▶ What this task involves:
Nothing is needed except the lines below that run from the one with "##### 1. Did you" through the one with "- 🌱 I’m currently learning web development.", repeated exactly.

(Stored dataset items)
■ ■ ■ ■
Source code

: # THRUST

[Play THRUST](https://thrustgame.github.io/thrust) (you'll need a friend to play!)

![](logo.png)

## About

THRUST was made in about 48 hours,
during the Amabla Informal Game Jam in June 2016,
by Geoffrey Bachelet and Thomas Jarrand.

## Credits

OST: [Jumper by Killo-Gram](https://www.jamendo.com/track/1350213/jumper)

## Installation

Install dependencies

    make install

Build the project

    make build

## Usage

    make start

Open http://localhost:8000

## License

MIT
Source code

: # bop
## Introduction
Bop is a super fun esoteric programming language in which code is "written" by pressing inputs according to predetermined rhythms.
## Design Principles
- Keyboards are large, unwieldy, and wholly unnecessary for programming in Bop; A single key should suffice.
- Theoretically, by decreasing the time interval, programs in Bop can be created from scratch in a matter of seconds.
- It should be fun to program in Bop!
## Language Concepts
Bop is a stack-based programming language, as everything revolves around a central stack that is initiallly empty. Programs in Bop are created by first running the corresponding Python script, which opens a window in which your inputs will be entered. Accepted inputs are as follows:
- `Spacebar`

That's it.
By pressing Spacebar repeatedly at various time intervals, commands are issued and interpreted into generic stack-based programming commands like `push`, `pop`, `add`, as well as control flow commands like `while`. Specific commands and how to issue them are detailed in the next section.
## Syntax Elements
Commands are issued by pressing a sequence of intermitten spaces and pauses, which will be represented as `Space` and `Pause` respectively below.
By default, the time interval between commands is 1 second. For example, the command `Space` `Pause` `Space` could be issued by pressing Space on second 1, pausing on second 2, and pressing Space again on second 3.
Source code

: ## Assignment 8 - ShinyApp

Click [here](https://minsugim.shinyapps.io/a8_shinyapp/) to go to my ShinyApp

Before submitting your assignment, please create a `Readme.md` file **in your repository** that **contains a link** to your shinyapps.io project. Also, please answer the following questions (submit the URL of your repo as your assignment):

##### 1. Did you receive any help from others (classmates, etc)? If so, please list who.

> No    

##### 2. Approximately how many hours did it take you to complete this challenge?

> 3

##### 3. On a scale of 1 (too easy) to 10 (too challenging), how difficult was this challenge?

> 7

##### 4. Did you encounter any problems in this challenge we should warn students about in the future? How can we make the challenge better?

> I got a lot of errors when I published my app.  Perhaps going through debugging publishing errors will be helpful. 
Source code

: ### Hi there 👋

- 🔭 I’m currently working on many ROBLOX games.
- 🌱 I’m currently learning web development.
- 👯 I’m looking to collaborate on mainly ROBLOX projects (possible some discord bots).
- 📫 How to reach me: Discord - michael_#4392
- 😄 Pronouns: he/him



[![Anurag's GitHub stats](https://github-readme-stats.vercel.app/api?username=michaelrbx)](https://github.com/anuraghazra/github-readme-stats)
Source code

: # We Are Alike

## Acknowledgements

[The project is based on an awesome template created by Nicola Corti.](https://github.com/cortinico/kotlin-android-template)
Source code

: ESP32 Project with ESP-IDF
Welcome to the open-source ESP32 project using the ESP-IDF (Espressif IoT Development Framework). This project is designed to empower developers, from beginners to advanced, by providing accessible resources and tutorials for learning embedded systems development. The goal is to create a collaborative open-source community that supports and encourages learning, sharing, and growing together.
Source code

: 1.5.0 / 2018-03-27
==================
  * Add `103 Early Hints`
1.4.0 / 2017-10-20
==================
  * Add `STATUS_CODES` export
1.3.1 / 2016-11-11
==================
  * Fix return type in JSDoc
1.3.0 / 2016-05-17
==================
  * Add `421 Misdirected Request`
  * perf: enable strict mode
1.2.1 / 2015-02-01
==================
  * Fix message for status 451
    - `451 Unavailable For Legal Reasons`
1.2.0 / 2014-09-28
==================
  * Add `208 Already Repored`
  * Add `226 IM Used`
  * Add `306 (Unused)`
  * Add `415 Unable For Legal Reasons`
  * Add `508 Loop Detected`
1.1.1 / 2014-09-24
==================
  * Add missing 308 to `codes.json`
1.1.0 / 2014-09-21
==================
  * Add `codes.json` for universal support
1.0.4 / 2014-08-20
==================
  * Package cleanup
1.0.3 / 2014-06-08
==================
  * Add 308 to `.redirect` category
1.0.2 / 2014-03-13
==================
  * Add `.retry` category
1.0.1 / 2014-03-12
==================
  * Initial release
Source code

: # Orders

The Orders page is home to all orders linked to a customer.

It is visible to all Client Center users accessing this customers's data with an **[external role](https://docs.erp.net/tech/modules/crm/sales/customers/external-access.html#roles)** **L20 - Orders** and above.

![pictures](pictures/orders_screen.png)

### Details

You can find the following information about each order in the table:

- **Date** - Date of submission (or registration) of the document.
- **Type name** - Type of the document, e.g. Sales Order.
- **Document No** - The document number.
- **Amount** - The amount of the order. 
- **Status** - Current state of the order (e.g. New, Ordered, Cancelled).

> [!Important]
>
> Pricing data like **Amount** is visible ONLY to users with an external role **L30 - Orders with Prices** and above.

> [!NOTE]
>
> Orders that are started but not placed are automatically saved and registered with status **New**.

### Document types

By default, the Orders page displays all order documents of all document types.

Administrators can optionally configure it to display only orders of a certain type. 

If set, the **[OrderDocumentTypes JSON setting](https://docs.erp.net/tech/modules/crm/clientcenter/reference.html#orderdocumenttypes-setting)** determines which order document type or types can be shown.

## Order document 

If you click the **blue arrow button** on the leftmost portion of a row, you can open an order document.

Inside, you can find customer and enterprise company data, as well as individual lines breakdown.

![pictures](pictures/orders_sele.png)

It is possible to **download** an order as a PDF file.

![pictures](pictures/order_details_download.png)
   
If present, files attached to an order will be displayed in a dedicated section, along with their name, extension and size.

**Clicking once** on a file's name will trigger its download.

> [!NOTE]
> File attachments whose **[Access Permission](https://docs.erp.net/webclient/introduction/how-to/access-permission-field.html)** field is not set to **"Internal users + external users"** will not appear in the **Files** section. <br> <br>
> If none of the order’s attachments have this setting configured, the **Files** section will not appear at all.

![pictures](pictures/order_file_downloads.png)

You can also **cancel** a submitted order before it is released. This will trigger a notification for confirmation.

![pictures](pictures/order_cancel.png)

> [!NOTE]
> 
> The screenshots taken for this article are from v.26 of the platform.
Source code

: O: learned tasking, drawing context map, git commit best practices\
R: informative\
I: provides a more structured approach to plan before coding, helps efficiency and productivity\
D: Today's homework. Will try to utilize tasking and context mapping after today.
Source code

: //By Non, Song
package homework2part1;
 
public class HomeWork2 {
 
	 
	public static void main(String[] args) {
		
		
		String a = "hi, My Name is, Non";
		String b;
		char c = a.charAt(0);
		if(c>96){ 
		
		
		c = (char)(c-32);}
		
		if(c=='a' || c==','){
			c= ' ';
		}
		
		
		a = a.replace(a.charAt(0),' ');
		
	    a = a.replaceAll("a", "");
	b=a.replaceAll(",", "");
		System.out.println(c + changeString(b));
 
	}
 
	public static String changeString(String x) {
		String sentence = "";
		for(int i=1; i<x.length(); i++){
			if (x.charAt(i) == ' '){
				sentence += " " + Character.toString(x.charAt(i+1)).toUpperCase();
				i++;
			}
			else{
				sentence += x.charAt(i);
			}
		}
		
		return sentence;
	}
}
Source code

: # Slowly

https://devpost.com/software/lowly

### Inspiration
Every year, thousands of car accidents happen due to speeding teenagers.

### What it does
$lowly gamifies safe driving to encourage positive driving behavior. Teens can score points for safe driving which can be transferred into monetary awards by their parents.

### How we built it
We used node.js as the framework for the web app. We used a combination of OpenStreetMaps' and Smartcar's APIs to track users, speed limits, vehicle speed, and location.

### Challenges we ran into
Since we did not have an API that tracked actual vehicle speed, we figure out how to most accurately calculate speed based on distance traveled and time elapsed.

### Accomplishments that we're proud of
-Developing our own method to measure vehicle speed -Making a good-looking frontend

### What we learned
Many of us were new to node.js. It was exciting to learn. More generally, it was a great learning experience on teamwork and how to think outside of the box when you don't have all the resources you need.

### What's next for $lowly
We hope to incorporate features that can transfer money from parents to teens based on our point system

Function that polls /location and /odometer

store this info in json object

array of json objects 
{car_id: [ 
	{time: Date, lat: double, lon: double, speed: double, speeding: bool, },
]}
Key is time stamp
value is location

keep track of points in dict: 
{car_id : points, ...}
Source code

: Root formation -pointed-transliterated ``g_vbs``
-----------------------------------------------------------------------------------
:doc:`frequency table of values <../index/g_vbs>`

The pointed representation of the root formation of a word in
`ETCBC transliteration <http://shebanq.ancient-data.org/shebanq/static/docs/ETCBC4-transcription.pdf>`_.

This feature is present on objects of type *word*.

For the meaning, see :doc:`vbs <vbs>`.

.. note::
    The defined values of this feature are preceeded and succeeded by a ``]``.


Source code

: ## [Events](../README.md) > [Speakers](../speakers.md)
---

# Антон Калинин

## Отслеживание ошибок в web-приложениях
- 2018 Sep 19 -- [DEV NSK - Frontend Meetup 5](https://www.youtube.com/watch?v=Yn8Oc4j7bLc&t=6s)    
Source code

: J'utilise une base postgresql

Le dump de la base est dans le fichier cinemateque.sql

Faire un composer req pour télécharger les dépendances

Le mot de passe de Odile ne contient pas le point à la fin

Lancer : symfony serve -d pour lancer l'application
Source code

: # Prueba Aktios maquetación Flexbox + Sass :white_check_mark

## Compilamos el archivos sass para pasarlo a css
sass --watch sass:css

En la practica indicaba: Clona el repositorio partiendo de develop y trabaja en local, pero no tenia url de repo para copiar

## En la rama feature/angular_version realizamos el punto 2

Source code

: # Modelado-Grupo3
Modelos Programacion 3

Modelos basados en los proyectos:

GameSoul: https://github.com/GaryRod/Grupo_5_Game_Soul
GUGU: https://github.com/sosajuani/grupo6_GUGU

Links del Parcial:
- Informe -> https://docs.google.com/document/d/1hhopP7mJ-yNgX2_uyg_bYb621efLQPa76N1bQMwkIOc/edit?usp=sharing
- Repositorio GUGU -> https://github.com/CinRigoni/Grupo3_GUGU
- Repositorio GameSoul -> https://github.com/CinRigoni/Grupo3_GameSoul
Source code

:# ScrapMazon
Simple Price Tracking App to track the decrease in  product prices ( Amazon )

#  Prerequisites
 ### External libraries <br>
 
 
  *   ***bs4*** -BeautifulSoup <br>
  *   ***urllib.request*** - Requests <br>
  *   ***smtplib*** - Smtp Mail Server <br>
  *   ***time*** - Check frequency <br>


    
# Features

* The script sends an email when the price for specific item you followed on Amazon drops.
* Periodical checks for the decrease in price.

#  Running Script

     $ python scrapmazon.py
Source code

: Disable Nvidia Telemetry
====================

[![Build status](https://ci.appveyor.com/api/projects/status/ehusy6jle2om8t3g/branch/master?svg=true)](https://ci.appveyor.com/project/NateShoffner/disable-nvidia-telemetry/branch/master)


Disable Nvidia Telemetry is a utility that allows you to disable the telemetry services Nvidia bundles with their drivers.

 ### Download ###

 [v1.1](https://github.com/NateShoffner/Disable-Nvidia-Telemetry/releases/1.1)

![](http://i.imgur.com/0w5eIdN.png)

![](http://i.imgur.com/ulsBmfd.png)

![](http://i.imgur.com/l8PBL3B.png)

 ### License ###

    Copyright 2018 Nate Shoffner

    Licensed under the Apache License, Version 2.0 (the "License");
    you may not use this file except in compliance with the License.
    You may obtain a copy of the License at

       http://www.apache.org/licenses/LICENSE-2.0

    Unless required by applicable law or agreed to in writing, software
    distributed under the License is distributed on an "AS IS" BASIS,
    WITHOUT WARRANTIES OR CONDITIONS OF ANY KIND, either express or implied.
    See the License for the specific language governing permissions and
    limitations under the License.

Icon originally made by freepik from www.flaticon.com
■ ■ ■ ■
▶ Answer to the exercise:
##### 1. Did you receive any help from others (classmates, etc)? If so, please list who.

> No    

##### 2. Approximately how many hours did it take you to complete this challenge?

> 3

##### 3. On a scale of 1 (too easy) to 10 (too challenging), how difficult was this challenge?

> 7

##### 4. Did you encounter any problems in this challenge we should warn students about in the future? How can we make the challenge better?

> I got a lot of errors when I published my app.  Perhaps going through debugging publishing errors will be helpful. 
Source code

: ### Hi there 👋

- 🔭 I’m currently working on many ROBLOX games.
- 🌱 I’m currently learning web development.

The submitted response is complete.